_Task directions_
Return a copy of every line in the records that includes the word "href".

(Stored records)

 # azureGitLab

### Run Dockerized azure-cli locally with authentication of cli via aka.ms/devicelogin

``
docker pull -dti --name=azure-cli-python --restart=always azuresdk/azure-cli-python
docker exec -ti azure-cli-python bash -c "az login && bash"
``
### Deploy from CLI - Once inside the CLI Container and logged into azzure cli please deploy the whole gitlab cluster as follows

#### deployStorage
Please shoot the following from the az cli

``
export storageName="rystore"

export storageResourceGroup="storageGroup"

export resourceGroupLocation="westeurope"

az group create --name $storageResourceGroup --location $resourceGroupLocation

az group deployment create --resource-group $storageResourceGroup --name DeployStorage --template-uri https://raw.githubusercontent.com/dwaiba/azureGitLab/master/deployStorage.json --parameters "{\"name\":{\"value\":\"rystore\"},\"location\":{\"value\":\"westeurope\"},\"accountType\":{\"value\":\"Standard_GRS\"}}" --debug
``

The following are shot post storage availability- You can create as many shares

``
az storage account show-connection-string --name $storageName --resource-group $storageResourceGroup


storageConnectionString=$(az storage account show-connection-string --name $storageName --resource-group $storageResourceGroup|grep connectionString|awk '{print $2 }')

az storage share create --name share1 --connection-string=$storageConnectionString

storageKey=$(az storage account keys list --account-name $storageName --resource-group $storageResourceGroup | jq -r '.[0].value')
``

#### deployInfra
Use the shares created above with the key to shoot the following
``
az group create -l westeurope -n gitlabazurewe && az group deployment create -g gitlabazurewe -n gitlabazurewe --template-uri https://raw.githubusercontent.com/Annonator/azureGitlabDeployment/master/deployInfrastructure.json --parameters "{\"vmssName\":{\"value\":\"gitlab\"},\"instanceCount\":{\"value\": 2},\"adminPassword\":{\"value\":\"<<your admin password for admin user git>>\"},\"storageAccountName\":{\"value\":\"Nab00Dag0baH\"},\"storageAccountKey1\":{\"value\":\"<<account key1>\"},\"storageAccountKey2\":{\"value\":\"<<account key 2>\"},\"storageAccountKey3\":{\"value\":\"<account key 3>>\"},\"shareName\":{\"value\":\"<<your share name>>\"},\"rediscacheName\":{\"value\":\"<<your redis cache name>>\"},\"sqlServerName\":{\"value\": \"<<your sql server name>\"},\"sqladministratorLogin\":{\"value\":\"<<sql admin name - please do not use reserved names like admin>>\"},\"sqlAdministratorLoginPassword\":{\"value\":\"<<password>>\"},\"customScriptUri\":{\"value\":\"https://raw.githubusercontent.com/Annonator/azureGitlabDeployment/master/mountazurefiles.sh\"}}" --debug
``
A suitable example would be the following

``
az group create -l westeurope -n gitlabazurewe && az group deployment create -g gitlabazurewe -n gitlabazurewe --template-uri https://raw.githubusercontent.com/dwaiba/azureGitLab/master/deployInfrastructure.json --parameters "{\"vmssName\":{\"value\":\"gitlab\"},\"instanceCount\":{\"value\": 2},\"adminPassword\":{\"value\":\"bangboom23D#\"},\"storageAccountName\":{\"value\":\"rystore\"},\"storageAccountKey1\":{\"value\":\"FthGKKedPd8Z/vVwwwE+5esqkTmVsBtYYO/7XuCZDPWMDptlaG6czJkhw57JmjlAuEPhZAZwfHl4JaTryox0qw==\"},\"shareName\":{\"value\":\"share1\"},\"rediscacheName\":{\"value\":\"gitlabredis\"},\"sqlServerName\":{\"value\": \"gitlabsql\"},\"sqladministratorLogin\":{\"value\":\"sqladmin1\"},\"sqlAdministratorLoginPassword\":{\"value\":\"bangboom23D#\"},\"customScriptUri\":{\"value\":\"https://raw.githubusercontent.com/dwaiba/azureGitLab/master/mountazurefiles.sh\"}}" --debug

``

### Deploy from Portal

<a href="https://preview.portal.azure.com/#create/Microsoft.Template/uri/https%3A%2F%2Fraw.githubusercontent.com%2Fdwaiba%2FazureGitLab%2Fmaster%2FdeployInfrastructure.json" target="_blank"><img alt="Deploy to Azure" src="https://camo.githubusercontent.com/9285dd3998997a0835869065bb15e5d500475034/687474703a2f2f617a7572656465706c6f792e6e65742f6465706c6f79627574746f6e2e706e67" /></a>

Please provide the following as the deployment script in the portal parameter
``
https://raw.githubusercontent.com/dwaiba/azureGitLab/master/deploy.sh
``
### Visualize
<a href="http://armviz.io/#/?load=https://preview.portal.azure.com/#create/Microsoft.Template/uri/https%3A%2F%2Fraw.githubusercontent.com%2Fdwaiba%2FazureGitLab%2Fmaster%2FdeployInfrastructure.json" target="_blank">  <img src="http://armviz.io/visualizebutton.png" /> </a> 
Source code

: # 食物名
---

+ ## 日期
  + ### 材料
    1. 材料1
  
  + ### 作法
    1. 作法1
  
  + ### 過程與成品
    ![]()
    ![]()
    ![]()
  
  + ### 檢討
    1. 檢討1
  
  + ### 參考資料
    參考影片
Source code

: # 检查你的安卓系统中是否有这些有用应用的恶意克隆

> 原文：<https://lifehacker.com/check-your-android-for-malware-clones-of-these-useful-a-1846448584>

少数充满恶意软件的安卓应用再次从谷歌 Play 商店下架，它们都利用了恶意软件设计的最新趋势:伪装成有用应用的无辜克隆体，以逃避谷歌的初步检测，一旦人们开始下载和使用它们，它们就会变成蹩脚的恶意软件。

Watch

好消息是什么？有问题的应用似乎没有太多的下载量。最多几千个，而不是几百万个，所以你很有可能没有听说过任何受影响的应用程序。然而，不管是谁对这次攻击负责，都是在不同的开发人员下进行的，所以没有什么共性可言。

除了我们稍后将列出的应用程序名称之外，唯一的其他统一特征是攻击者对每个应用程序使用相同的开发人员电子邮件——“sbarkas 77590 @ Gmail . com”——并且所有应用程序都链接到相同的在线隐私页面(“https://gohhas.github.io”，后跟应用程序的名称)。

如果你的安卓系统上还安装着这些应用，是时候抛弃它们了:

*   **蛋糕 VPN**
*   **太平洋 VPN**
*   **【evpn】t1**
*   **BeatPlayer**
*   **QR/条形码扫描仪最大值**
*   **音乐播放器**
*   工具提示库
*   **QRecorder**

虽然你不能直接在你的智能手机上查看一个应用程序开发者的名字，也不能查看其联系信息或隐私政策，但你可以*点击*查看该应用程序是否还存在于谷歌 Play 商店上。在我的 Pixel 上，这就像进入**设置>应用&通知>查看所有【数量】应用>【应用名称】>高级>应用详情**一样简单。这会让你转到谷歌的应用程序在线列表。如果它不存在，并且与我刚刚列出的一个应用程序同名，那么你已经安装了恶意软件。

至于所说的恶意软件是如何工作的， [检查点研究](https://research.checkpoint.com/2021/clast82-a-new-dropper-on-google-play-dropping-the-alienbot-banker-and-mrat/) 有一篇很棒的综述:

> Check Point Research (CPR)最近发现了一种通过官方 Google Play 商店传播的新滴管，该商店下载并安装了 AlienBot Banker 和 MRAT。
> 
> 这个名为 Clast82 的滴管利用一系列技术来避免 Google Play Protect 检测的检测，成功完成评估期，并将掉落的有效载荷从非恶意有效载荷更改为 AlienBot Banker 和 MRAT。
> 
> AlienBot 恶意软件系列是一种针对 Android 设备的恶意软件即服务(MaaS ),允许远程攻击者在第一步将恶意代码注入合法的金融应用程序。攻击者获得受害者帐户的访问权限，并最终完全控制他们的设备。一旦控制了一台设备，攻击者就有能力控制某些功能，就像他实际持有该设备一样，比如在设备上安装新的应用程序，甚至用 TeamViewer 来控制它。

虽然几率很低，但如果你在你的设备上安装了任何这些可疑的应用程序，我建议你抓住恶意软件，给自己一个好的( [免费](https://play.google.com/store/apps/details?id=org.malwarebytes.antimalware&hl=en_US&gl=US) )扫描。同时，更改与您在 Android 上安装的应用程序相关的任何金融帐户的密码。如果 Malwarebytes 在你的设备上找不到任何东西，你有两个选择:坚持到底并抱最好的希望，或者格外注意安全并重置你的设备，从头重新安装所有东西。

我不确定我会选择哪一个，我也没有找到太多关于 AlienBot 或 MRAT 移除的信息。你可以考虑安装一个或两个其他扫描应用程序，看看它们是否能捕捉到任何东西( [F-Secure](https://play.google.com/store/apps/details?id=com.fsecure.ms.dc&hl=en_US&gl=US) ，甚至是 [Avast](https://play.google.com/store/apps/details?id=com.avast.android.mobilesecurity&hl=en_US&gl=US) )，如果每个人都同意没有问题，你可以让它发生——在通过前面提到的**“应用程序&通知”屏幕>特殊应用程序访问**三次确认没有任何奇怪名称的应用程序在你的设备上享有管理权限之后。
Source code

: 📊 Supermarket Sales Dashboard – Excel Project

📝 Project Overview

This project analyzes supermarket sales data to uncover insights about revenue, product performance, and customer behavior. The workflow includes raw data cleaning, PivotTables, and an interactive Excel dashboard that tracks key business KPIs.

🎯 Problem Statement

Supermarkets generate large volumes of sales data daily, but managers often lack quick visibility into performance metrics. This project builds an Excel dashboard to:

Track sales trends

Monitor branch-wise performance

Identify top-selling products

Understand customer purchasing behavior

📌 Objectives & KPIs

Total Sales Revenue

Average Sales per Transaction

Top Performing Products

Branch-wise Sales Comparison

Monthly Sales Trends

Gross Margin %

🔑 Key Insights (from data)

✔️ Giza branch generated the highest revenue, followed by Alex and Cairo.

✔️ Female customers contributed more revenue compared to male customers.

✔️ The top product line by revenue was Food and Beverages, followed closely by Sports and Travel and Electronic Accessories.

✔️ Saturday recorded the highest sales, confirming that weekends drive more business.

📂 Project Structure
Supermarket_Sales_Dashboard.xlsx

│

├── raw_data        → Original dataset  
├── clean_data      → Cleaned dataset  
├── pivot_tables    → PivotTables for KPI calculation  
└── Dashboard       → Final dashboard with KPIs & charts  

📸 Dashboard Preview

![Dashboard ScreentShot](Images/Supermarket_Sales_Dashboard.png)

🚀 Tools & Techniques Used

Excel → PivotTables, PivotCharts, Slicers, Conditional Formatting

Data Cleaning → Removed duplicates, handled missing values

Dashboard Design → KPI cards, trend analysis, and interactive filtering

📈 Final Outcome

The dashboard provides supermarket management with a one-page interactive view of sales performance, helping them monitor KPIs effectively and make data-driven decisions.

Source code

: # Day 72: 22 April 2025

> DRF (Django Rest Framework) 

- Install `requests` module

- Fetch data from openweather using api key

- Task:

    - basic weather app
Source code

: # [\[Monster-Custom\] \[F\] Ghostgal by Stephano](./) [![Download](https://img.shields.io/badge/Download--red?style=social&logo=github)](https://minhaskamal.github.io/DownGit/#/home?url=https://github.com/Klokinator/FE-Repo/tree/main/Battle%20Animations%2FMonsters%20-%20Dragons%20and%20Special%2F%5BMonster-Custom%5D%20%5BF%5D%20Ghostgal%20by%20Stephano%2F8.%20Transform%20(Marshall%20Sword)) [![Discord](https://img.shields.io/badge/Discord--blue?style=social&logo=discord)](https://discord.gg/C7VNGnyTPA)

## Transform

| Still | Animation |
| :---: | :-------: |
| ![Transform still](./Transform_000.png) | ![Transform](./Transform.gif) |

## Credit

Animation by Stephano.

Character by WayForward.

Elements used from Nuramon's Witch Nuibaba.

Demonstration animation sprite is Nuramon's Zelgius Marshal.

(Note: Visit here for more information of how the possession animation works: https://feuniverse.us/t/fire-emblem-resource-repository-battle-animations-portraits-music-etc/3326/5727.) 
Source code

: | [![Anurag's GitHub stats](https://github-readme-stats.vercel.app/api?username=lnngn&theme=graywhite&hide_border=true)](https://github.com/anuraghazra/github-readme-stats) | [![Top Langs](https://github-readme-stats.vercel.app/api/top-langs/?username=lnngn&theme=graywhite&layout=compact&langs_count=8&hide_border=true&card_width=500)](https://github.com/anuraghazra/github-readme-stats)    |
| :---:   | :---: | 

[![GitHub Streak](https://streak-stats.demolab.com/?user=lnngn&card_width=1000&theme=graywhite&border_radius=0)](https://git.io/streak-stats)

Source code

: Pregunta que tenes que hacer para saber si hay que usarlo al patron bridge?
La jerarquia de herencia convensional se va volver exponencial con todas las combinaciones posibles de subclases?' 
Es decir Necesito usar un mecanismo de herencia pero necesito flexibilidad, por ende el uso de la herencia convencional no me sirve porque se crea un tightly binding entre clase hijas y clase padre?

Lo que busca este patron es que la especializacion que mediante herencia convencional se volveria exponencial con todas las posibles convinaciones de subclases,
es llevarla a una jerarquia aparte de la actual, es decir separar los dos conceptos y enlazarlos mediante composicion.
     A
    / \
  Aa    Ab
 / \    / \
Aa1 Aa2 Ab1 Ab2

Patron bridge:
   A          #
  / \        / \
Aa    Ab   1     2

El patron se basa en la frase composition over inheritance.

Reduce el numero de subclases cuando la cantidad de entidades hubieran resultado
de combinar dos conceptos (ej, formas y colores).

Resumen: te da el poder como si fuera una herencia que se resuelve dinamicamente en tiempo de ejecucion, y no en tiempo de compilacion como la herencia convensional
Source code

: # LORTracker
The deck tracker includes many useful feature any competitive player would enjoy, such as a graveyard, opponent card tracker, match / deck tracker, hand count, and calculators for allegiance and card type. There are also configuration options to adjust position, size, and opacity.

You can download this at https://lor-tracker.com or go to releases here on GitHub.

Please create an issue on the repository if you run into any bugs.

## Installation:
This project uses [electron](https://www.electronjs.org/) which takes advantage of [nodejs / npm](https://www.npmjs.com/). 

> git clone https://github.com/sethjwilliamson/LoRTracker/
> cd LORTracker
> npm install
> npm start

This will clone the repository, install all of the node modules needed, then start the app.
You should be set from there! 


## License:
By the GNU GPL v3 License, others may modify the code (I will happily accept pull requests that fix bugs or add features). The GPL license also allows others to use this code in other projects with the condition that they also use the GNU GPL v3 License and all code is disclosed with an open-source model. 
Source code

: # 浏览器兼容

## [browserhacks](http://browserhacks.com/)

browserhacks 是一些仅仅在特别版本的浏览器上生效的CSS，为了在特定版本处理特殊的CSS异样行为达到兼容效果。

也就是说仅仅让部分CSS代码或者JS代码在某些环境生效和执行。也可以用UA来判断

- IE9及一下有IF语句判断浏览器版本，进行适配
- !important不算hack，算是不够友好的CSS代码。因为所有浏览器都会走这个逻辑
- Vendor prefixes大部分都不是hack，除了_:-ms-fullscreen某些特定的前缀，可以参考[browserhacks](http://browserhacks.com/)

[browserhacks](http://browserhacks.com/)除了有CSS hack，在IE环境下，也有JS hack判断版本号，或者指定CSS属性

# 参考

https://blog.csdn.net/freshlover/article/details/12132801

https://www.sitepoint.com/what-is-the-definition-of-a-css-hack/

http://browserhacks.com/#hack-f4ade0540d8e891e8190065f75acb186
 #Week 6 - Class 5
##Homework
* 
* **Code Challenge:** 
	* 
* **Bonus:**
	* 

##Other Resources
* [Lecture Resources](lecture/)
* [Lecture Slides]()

_Written solution_
<a href="https://preview.portal.azure.com/#create/Microsoft.Template/uri/https%3A%2F%2Fraw.githubusercontent.com%2Fdwaiba%2FazureGitLab%2Fmaster%2FdeployInfrastructure.json" target="_blank"><img alt="Deploy to Azure" src="https://camo.githubusercontent.com/9285dd3998997a0835869065bb15e5d500475034/687474703a2f2f617a7572656465706c6f792e6e65742f6465706c6f79627574746f6e2e706e67" /></a>
<a href="http://armviz.io/#/?load=https://preview.portal.azure.com/#create/Microsoft.Template/uri/https%3A%2F%2Fraw.githubusercontent.com%2Fdwaiba%2FazureGitLab%2Fmaster%2FdeployInfrastructure.json" target="_blank">  <img src="http://armviz.io/visualizebutton.png" /> </a> 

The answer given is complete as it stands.